— How to complete this task —
Would you print the lines below exactly, beginning at the line that has "Viewport resizer is" and stopping after the line that has "- **Aaron Peikert:** Suggests spending"? Only those lines, and no pictures.

— Records provided —
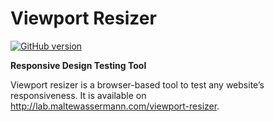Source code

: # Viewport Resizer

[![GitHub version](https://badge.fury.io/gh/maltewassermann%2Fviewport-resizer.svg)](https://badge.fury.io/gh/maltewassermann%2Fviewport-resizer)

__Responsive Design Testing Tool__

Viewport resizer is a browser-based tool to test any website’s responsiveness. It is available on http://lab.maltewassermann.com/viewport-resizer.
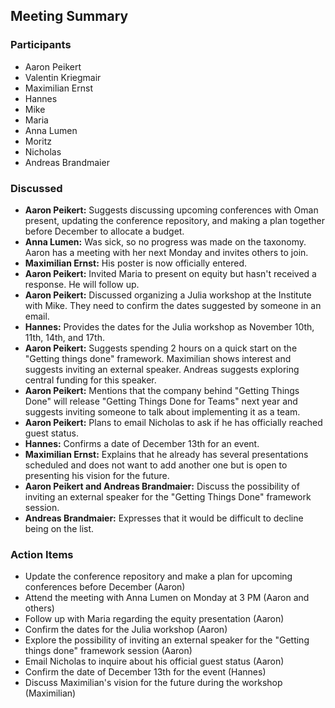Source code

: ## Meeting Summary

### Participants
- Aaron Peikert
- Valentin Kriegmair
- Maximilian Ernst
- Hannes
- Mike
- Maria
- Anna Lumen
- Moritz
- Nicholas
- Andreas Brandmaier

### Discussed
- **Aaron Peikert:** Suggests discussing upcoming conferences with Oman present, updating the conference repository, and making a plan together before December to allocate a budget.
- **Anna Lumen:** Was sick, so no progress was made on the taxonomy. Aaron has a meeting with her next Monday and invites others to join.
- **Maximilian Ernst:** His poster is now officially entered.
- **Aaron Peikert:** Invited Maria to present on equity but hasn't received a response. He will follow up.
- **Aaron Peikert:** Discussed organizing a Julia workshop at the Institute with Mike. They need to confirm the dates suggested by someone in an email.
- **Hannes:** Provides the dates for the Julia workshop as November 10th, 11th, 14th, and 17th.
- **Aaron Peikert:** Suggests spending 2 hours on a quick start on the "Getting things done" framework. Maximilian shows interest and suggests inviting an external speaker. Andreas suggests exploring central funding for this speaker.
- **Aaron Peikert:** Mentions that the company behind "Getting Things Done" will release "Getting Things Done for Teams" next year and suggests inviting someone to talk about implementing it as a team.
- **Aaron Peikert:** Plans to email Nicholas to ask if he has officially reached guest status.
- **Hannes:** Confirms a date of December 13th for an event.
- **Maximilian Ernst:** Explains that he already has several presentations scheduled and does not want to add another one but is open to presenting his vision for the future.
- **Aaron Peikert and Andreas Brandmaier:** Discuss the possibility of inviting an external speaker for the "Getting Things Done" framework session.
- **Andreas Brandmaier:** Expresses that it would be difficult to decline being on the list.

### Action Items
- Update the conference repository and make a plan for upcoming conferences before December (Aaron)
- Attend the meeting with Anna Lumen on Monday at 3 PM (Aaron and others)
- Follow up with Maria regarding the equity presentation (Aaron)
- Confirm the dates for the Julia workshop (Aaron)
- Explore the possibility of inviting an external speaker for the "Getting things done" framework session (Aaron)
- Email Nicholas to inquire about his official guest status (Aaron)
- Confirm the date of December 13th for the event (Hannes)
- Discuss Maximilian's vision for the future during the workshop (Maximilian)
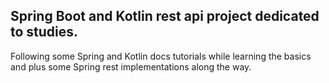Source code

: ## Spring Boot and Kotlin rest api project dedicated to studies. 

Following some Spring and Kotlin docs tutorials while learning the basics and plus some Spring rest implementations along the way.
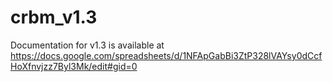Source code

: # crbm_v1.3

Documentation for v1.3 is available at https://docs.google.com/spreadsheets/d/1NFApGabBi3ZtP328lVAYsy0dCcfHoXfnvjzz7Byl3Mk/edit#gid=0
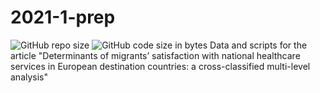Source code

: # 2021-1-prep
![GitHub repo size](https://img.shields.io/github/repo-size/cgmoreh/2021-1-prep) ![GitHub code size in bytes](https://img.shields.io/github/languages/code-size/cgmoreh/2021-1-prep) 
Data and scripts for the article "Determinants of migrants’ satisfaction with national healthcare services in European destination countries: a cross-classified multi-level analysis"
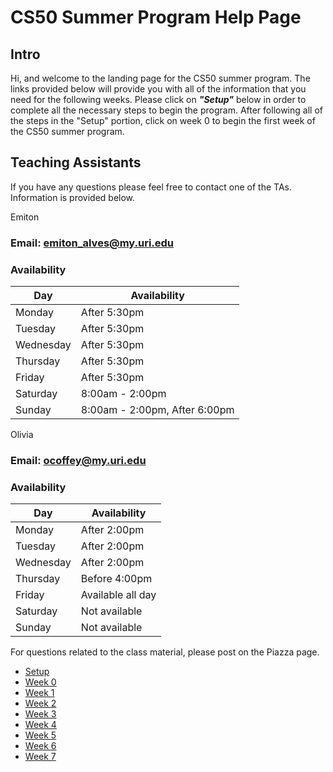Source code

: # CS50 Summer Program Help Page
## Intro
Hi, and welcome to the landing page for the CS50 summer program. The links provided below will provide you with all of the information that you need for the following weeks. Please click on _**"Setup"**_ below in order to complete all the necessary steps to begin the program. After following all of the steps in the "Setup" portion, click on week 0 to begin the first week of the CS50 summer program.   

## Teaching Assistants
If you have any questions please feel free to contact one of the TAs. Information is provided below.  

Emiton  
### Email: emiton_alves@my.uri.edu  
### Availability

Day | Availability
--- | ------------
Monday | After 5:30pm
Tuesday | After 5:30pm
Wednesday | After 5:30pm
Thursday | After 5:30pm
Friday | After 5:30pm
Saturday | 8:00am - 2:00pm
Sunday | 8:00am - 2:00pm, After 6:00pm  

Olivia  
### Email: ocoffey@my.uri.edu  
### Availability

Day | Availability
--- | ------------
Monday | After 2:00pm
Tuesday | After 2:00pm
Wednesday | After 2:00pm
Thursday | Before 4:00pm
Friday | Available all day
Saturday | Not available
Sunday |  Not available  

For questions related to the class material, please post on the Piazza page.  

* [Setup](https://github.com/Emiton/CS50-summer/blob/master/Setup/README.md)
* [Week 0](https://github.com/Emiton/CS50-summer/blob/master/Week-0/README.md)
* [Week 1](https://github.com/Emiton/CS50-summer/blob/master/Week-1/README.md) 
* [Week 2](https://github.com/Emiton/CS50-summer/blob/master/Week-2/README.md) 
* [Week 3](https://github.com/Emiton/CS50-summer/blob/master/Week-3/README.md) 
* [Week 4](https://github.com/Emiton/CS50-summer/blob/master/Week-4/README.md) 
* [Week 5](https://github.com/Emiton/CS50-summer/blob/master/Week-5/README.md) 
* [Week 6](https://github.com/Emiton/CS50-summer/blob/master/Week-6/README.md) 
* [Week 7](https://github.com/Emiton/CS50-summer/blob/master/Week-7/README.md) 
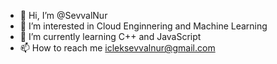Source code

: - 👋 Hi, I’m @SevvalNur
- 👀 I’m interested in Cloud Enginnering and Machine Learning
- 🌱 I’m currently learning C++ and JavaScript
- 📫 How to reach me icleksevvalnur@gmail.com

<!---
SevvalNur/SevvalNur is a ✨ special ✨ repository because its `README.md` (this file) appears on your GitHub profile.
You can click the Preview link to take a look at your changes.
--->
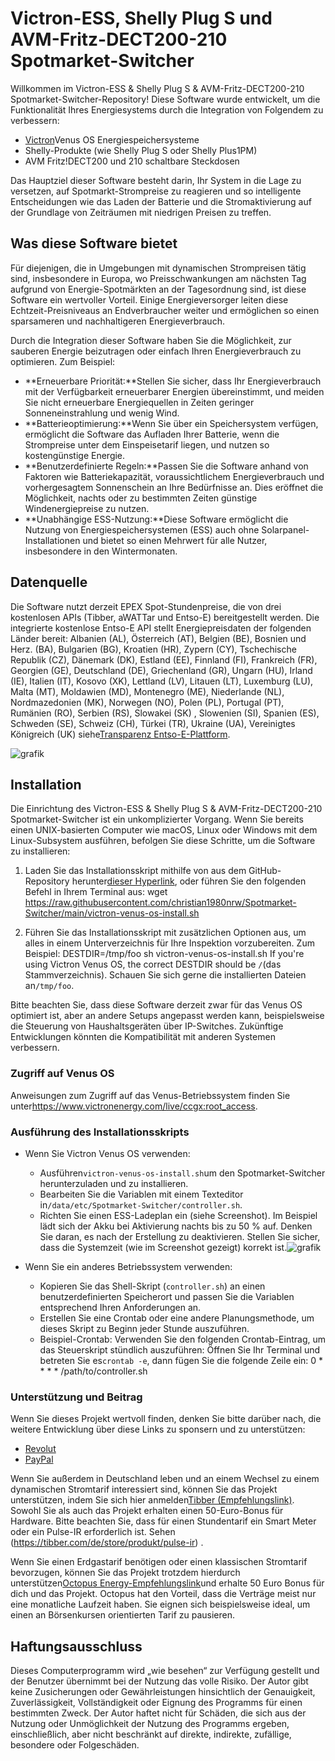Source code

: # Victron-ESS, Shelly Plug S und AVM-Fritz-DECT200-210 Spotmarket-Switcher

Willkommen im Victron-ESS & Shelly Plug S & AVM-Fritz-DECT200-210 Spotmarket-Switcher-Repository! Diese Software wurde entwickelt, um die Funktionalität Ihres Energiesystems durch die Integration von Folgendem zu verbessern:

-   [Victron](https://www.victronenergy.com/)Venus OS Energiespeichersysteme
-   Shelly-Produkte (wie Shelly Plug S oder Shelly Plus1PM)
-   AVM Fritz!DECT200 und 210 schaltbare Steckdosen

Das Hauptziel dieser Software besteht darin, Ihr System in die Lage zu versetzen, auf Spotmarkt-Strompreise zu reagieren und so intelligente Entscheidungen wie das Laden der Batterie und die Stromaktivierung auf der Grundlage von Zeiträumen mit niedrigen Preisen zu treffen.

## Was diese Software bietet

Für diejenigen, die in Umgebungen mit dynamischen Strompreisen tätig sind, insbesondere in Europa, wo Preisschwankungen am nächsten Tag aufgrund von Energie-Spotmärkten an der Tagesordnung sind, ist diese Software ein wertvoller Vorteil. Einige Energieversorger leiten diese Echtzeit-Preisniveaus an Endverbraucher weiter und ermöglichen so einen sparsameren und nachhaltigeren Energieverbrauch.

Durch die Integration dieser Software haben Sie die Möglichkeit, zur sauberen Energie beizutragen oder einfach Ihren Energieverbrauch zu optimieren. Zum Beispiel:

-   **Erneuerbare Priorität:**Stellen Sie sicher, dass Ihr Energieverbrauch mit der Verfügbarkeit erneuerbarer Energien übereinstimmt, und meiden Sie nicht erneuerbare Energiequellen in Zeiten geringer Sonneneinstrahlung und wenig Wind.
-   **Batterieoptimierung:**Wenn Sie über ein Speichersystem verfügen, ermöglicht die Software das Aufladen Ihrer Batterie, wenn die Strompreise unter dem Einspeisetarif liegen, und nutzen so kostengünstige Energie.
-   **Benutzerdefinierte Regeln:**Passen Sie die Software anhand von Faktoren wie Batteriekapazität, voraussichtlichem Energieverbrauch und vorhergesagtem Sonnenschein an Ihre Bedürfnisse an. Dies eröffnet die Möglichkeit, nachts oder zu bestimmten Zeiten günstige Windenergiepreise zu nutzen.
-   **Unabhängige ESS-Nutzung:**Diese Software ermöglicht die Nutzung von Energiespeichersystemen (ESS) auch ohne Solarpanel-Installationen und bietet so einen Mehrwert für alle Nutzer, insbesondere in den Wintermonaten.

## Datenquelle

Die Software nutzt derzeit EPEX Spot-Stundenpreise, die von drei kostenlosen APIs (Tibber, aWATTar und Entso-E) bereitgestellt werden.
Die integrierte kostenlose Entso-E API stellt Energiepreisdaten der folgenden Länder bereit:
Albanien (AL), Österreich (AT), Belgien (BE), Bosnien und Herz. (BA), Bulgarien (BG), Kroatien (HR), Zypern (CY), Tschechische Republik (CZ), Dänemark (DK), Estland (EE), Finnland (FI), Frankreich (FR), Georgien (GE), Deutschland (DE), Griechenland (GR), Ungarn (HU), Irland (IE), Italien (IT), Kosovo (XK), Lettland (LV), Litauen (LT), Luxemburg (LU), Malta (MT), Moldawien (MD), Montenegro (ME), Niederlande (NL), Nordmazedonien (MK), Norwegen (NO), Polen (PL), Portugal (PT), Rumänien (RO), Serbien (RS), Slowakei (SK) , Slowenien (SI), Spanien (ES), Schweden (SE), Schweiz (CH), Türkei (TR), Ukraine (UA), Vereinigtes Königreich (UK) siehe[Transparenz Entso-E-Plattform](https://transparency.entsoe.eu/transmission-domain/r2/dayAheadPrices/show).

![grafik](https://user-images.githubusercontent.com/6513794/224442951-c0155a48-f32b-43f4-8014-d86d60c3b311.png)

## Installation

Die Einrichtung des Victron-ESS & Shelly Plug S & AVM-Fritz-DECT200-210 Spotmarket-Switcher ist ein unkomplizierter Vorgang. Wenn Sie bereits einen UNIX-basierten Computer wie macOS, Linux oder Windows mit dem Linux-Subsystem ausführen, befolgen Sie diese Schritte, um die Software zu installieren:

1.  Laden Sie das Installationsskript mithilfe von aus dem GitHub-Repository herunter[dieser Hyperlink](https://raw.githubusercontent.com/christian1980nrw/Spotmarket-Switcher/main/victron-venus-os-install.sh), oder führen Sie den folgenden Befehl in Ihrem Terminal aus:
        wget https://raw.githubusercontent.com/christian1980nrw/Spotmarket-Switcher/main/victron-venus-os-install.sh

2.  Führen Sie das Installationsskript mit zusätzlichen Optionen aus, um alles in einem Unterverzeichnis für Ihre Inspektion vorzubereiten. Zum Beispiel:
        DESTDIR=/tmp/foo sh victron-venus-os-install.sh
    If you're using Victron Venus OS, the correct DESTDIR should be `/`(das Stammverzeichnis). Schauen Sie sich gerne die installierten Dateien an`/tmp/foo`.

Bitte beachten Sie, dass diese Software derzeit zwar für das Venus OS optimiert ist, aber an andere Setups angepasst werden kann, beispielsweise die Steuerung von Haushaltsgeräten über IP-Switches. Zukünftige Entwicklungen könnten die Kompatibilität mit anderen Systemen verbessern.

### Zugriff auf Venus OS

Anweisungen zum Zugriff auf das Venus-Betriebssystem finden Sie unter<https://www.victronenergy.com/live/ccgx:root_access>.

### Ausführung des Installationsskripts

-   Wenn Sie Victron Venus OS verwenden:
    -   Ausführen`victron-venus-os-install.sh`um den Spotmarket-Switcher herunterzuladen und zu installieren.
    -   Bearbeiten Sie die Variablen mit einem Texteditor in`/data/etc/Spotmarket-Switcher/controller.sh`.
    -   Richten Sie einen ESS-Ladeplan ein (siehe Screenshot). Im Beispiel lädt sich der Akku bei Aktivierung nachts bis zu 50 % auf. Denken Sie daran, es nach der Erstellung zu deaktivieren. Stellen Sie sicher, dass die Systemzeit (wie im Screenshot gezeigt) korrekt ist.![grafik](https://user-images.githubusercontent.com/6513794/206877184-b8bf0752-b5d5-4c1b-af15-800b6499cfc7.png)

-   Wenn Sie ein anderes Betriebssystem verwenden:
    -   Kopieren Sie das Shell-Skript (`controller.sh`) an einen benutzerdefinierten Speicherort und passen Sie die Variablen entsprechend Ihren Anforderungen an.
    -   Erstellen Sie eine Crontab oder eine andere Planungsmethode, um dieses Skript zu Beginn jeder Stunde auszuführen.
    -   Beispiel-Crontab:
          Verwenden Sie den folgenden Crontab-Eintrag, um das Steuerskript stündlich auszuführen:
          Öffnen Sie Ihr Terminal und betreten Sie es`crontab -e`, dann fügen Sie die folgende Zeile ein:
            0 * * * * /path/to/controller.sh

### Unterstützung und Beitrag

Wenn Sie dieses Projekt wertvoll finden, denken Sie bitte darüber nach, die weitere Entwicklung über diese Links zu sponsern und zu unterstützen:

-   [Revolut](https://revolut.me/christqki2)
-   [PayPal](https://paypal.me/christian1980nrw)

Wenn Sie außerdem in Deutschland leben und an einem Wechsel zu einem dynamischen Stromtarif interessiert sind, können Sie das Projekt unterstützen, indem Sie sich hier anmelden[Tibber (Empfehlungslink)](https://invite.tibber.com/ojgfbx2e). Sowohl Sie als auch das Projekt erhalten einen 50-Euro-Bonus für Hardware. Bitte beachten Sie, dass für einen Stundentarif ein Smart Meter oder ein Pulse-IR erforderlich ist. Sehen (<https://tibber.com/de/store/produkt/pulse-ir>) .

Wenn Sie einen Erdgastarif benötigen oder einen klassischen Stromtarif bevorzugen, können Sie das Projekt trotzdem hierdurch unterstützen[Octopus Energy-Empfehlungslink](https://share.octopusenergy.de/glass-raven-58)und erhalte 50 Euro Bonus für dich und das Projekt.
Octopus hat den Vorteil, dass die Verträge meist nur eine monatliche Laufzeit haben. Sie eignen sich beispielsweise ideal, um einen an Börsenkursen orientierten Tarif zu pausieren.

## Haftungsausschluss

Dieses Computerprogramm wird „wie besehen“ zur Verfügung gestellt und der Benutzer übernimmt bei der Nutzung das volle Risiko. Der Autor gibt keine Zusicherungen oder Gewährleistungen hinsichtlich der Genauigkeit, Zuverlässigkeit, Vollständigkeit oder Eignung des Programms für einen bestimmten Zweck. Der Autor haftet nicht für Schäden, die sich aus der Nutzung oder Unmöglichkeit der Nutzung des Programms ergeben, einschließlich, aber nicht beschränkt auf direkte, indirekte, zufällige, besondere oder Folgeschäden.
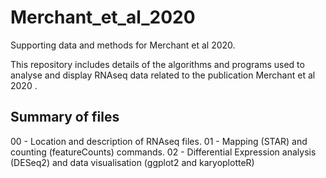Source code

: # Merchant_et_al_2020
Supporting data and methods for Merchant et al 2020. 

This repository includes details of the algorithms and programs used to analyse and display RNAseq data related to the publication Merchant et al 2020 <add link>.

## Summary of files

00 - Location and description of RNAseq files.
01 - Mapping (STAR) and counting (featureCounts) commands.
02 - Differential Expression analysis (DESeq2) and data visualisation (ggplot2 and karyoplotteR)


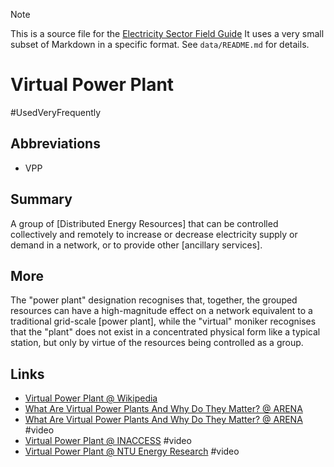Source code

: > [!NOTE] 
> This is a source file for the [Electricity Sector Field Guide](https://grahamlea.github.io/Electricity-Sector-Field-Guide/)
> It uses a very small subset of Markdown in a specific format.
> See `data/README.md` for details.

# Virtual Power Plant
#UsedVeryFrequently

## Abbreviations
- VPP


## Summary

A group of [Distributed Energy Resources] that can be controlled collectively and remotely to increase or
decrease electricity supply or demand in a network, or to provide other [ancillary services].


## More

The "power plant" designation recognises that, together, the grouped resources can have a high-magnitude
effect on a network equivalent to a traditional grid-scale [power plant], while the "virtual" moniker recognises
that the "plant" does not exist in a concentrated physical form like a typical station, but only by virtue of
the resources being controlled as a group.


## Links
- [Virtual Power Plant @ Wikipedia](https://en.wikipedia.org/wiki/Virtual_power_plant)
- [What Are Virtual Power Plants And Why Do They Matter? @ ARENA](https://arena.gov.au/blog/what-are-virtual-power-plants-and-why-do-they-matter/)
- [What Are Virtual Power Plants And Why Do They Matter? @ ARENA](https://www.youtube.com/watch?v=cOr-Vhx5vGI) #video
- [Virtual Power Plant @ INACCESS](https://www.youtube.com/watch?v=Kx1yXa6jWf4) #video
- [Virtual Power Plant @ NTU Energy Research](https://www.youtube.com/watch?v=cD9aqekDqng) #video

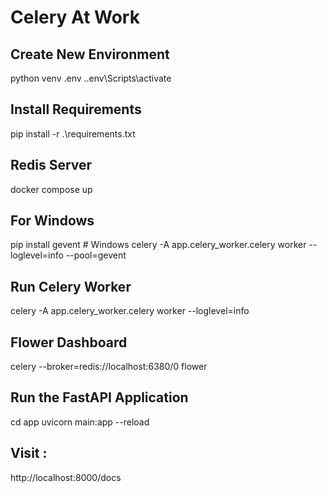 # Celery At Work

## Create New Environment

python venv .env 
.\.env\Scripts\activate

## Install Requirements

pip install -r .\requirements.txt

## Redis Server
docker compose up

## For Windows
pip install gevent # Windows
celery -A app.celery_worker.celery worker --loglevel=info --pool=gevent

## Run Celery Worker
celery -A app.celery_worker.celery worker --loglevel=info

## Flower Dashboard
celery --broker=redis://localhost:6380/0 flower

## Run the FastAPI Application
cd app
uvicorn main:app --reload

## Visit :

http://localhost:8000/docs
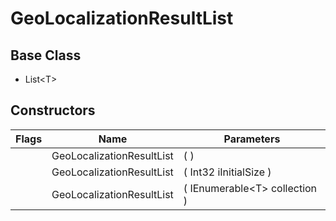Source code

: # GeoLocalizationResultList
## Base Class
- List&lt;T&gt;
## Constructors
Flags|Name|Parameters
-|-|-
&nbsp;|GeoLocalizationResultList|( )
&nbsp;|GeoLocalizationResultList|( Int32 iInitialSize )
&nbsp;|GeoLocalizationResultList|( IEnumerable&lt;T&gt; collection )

— Result —
Viewport resizer is a browser-based tool to test any website’s responsiveness. It is available on http://lab.maltewassermann.com/viewport-resizer.
Source code

: ## Meeting Summary

### Participants
- Aaron Peikert
- Valentin Kriegmair
- Maximilian Ernst
- Hannes
- Mike
- Maria
- Anna Lumen
- Moritz
- Nicholas
- Andreas Brandmaier

### Discussed
- **Aaron Peikert:** Suggests discussing upcoming conferences with Oman present, updating the conference repository, and making a plan together before December to allocate a budget.
- **Anna Lumen:** Was sick, so no progress was made on the taxonomy. Aaron has a meeting with her next Monday and invites others to join.
- **Maximilian Ernst:** His poster is now officially entered.
- **Aaron Peikert:** Invited Maria to present on equity but hasn't received a response. He will follow up.
- **Aaron Peikert:** Discussed organizing a Julia workshop at the Institute with Mike. They need to confirm the dates suggested by someone in an email.
- **Hannes:** Provides the dates for the Julia workshop as November 10th, 11th, 14th, and 17th.
- **Aaron Peikert:** Suggests spending 2 hours on a quick start on the "Getting things done" framework. Maximilian shows interest and suggests inviting an external speaker. Andreas suggests exploring central funding for this speaker.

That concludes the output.